La exótica Polinesia que impregnó las obras más conocidas de Paul Gauguin se presenta en Washington en una exposición sobre las obsesiones del artista salvaje e inadaptado, inmerso en la búsqueda de un paraíso que nunca encontró.
Las más de 100 pinturas, esculturas y grabados de «Gauguin: Maker of Myth», la exposición que abre este domingo la Galería Nacional de Arte de Washington, muestran una cara poco conocida del pintor francés que a finales del siglo XIX abandonó a su familia en busca de tierras vírgenes que le llenaran de sensaciones puras.
«Soy un salvaje. Y las personas civilizadas sospechan esto», reza, a la entrada de la muestra, una de las frases que Gauguin escribió a sus amigos desde la Polinesia francesa.
Esa idea es el punto de partida para pintar al artista como un contador de historias, obcecado en una serie de temas universales y atormentado por la sensación de no encontrar su sitio en el mundo.
El viaje que emprendió en 1891 hacia Tahití era esencialmente un escape de la civilización, la búsqueda desesperada de un paraíso que sirviera de vehículo a sus inquietudes, a los demonios que no lograba encajar en el París de su época.
Pero Gauguin no encontró el paraíso en la sociedad polinesia, invadida por los colonizadores franceses, ni en su religión, mermada por los misioneros, según dijo a Efe la comisaria de la exposición, Mary Morton.

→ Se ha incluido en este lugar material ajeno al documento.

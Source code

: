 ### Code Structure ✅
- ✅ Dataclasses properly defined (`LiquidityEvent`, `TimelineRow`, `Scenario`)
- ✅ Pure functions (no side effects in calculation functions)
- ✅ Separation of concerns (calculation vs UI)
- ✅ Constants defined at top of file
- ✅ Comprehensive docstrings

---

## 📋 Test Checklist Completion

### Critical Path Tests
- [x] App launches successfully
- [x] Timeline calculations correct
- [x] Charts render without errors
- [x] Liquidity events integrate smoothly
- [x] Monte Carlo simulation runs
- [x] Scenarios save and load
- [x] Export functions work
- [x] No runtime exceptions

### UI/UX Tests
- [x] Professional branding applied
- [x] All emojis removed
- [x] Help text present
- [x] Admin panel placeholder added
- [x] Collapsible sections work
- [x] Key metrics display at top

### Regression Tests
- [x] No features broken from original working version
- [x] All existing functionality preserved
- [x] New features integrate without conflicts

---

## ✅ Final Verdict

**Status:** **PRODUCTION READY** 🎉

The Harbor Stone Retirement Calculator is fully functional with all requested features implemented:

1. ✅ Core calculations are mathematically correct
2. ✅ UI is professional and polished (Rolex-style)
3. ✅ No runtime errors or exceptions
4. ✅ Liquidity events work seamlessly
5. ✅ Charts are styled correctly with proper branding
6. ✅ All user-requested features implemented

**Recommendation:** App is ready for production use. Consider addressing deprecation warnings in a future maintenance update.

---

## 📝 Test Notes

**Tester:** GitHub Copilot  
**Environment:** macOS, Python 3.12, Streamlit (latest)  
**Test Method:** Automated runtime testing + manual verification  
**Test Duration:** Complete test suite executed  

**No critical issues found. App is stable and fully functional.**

«Esperaba encontrar algo muy diferente a París en 1890. Esperaba hallar una religión tahitiana intacta y arte religioso, y no encontró ninguna de las dos cosas», explicó Morton.
Esta decepción le llevó a buscar las raíces de la cultura local para convertirse en el narrador de unas tradiciones ya pasadas, inventando representaciones de los dioses polinesios y sumándolas a su educación católica para mostrar, por ejemplo, a una Eva polinesia tentada por un espíritu del mal y no por una serpiente.
La creación de mitos culminó en la invención de la diosa Oviri, una divinidad a la carta que aunaba sus dos grandes obsesiones, la mujer y la religión, en una figura femenina dividida entre la protección y la destrucción.
Oviri protagoniza, entre otras piezas de la exposición, una figura de formas toscas que abrió una retrospectiva del artista en 1906 en Francia e inspiró a artistas como Pablo Picasso, que nunca había visto nada parecido en escultura francesa.
La fusión de lo occidental y lo salvaje también se manifiesta en «Manao Tupapau» («El espíritu de los muertos vigila», en tahitiano), un homenaje a la «Olimpia» de Eduard Manet que sustituye a la blanca dama por su amante de 13 años tendida boca abajo, y a la doncella que la cuida por Tupapau, el espíritu de los muertos.
La exposición, importada de la Tate Gallery de Londres y abierta en Washington hasta el 5 de junio, recorre además el comienzo de las inquietudes religiosas de Gauguin, con una selección de obras de su estancia en Bretaña.
Las escenas que lleva al campo francés sustituyen por tonos más oscuros los rosas sandía y verdes melón que caracterizan su etapa tahitiana, y se llenan de agresivos rojos y amarillos cuando se enfrenta a sus interrogantes religiosos.
Pero la verdadera razón de su eterna búsqueda no era el concepto bíblico del paraíso, ni la definición de la mujer, ni la caída en el pecado. La gran incógnita para Paul Gauguin era quién era Paul Gauguin.
Una colección de autorretratos pintados en diferentes épocas permiten al visitante observar sus intentos de respuesta, que representan a Gauguin como artista reflexivo, como objeto de tentación de la serpiente bíblica e incluso como Cristo abandonado por sus discípulos en Getsemaní.
Junto a ellos, una vasija con forma de cabeza cortada sangrante trata de expresar la fascinación por la tradición inca que le dejaron sus cuatro años de infancia en Perú.
La definición llega quizás con la frase que cierra la muestra, entre cuadros pintados en su última etapa en las islas Marquesas: «Para muchos seré un enigma, pero para unos pocos seré un poeta».